(DATA SHOWN)
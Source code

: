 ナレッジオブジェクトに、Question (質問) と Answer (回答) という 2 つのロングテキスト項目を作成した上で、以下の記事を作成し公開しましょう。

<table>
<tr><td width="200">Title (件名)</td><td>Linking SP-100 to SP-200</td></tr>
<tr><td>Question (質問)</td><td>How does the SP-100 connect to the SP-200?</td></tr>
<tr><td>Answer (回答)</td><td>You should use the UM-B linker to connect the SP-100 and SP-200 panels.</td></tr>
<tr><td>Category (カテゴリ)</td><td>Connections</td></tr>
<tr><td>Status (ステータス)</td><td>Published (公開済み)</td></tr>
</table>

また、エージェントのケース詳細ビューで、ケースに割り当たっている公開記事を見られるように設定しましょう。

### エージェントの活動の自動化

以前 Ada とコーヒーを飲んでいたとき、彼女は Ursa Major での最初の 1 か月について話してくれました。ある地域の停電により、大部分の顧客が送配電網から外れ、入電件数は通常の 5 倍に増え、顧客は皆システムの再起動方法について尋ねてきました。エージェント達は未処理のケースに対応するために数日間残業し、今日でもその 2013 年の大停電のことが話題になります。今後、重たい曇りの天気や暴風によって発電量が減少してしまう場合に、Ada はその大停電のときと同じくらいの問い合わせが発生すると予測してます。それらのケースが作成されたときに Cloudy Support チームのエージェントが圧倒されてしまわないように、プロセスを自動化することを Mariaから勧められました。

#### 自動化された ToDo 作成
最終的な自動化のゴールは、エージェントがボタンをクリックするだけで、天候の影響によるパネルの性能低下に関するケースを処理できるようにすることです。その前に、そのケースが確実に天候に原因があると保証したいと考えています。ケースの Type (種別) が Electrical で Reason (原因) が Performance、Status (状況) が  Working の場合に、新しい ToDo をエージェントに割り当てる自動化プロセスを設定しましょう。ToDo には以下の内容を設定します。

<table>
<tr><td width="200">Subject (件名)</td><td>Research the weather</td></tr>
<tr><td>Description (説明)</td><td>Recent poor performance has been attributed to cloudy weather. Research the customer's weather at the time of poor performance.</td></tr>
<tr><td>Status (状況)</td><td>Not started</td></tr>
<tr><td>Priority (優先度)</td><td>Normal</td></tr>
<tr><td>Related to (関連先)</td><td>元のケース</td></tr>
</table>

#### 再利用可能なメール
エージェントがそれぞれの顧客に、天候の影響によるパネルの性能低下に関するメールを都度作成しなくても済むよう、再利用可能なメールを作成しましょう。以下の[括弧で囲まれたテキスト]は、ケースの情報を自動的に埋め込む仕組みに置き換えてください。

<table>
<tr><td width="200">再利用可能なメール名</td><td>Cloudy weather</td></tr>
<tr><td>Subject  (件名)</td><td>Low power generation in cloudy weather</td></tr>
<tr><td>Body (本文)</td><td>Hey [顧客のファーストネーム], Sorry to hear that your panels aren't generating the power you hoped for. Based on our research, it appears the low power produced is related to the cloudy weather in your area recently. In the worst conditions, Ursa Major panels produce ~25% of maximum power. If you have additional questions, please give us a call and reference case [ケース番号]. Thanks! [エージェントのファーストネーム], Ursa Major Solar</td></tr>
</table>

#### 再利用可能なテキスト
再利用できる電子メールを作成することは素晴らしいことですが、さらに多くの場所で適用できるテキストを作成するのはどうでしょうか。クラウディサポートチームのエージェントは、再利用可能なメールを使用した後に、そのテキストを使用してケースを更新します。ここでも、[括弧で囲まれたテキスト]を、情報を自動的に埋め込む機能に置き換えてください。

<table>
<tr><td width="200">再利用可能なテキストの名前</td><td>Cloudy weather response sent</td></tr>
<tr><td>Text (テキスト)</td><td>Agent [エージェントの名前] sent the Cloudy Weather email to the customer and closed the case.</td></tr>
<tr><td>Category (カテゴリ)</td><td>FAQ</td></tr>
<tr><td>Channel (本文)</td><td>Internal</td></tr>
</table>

(GOAL OF THE EXERCISE) Give back, exactly as written, the stretch from the line with "SP-100 to SP-200</td></tr>" through the line with "in cloudy weather</td></tr>", and no other lines from the records above.

(RESULT FOR THIS TASK)
<tr><td width="200">Title (件名)</td><td>Linking SP-100 to SP-200</td></tr>
<tr><td>Question (質問)</td><td>How does the SP-100 connect to the SP-200?</td></tr>
<tr><td>Answer (回答)</td><td>You should use the UM-B linker to connect the SP-100 and SP-200 panels.</td></tr>
<tr><td>Category (カテゴリ)</td><td>Connections</td></tr>
<tr><td>Status (ステータス)</td><td>Published (公開済み)</td></tr>
</table>

また、エージェントのケース詳細ビューで、ケースに割り当たっている公開記事を見られるように設定しましょう。

### エージェントの活動の自動化

以前 Ada とコーヒーを飲んでいたとき、彼女は Ursa Major での最初の 1 か月について話してくれました。ある地域の停電により、大部分の顧客が送配電網から外れ、入電件数は通常の 5 倍に増え、顧客は皆システムの再起動方法について尋ねてきました。エージェント達は未処理のケースに対応するために数日間残業し、今日でもその 2013 年の大停電のことが話題になります。今後、重たい曇りの天気や暴風によって発電量が減少してしまう場合に、Ada はその大停電のときと同じくらいの問い合わせが発生すると予測してます。それらのケースが作成されたときに Cloudy Support チームのエージェントが圧倒されてしまわないように、プロセスを自動化することを Mariaから勧められました。

#### 自動化された ToDo 作成
最終的な自動化のゴールは、エージェントがボタンをクリックするだけで、天候の影響によるパネルの性能低下に関するケースを処理できるようにすることです。その前に、そのケースが確実に天候に原因があると保証したいと考えています。ケースの Type (種別) が Electrical で Reason (原因) が Performance、Status (状況) が  Working の場合に、新しい ToDo をエージェントに割り当てる自動化プロセスを設定しましょう。ToDo には以下の内容を設定します。

<table>
<tr><td width="200">Subject (件名)</td><td>Research the weather</td></tr>
<tr><td>Description (説明)</td><td>Recent poor performance has been attributed to cloudy weather. Research the customer's weather at the time of poor performance.</td></tr>
<tr><td>Status (状況)</td><td>Not started</td></tr>
<tr><td>Priority (優先度)</td><td>Normal</td></tr>
<tr><td>Related to (関連先)</td><td>元のケース</td></tr>
</table>

#### 再利用可能なメール
エージェントがそれぞれの顧客に、天候の影響によるパネルの性能低下に関するメールを都度作成しなくても済むよう、再利用可能なメールを作成しましょう。以下の[括弧で囲まれたテキスト]は、ケースの情報を自動的に埋め込む仕組みに置き換えてください。

<table>
<tr><td width="200">再利用可能なメール名</td><td>Cloudy weather</td></tr>
<tr><td>Subject  (件名)</td><td>Low power generation in cloudy weather</td></tr>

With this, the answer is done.